I've enjoyed this season overall, but these last couple of episodes, and the set-up with Eric taking over East Dillon High, has me for the first time really pulling for renewal."Tomorrow Blues" does a fine job of seeing off several of the graduating characters.
I've enjoyed this season overall, but these last couple of episodes, and the set-up with Eric taking over East Dillon High, has me for the first time really pulling for renewal."Tomorrow Blues" does a fine job of seeing off several of the graduating characters.Tags: Buy Letter Writing Paper OnlinePhd Dissertation Sustainable DevelopmentScientific Research Papers DatabaseSmall Group Problem SolvingHow To Write A Creative PoemTwo Major Kinds Of EssayWhy Is Abigail To Blame In The Crucible EssayBusiness Plan Financials TemplateMethodology Sample DissertationRecent Thesis Sentences
A fourth season with Eric as coach at East Dillon -- with lousy facilities, no boosters, and all the good players gerrymandered into the Dillon High district by Buddy and Joe Mc Coy -- has potential to not only be very different, but really inspiring.
It's one thing to see Eric work in a system where he's the master of all he surveys, and quite another for him to be running a team where "Lance"(**) could conceivably be his most talented player.
And if it ends, we'll always have those moments where "Friday Night Lights" reached deep into our guts, or brushed across our spines, and moved us in a way that few of us would have expected from a show about Texas high school football.
If this is the end -- if the last image of the series is of Eric and Julie holding each other and staring out at that abandoned field that's about to become Eric's new professional home -- then we'll still have our memories.
If you type any of the characters names in You Tube, you will immediately be offered hundreds of personalised montages of them to ‘Fix You’ or ‘My Hero’ or one of those three songs by The Fray.
Matt Saracen is the most devastating character on where Matt doesn’t someone encounter a tiny humiliation, a moment of being let down or something that further justifies his feeling that everyone he loves eventually abandons him.

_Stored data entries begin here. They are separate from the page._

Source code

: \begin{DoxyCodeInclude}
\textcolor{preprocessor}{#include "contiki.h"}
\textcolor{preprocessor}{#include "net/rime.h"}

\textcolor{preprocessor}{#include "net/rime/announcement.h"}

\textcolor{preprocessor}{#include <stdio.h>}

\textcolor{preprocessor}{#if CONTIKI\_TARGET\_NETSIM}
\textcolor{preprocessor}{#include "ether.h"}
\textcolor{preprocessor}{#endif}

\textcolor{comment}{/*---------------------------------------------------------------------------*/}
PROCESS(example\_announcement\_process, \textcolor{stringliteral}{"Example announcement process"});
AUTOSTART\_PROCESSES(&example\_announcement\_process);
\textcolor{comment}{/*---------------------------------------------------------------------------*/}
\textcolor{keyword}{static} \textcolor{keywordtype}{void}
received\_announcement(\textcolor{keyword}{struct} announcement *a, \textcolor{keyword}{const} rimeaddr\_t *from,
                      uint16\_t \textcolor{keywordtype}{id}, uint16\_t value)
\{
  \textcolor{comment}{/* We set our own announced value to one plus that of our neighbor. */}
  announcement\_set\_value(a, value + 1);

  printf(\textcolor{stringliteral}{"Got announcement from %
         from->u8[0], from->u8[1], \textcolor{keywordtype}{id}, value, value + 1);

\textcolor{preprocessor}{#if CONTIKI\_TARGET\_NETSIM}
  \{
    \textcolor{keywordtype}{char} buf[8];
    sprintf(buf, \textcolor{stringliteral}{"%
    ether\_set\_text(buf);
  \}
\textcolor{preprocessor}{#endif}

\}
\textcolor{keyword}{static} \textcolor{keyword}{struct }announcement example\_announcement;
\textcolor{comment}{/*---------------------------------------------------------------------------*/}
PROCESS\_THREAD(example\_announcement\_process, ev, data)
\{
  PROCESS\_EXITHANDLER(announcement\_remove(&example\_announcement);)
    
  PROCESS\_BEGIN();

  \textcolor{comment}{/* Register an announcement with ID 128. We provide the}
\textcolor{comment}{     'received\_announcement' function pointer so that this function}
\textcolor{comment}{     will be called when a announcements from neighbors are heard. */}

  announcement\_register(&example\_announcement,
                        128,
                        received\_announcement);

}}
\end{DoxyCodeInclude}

And the developments with both Saracen and Coach work either as thematically-appropriate farewells to both characters -- we've known from episode one that, in the world of "Friday Night Lights," not every person gets the fate they deserve, no matter how hard-working or pure of heart -- or as springboards for a fourth season.
Good as this season has been, we're all aware how much of it was retracing familiar ground from the show's first year.
We eventually got the murder (though it came from Katims, not NBC), and we got the bikinis, too, but the brief glimpses here didn't so much feel titillating as they did wistful, as we saw Lyla with Tim, and Tyra with Landry, enjoying those peaceful and carefree last days of high school and the welcome arrival of spring and then summer.* Just as last week gave us a Street reference with Tyra's brainstorming session for her application essay, this one gives us one last Smash reference, as Buddy invokes his name as a recruitment tool. * Speaking of which, for the last time this season, it's time for me to call on the high school football experts (Texas or otherwise) to explain exactly how you do recruitment (or whatever Buddy called it) when, in theory, kids go to whatever school is in their district.* The moment where Eric and Julie gave Julie a new car was sweet, but whatever happened to the used one she planned to buy with her Applebee's money?
* Another nice nod to the show's history: Buddy and Tyra's mom dance at Mindy's wedding, and enough time has clearly passed that they can do it -- and Lyla can watch -- without anyone's feelings being hurt.* Loved Billy's stupid white tux and ten gallon hat.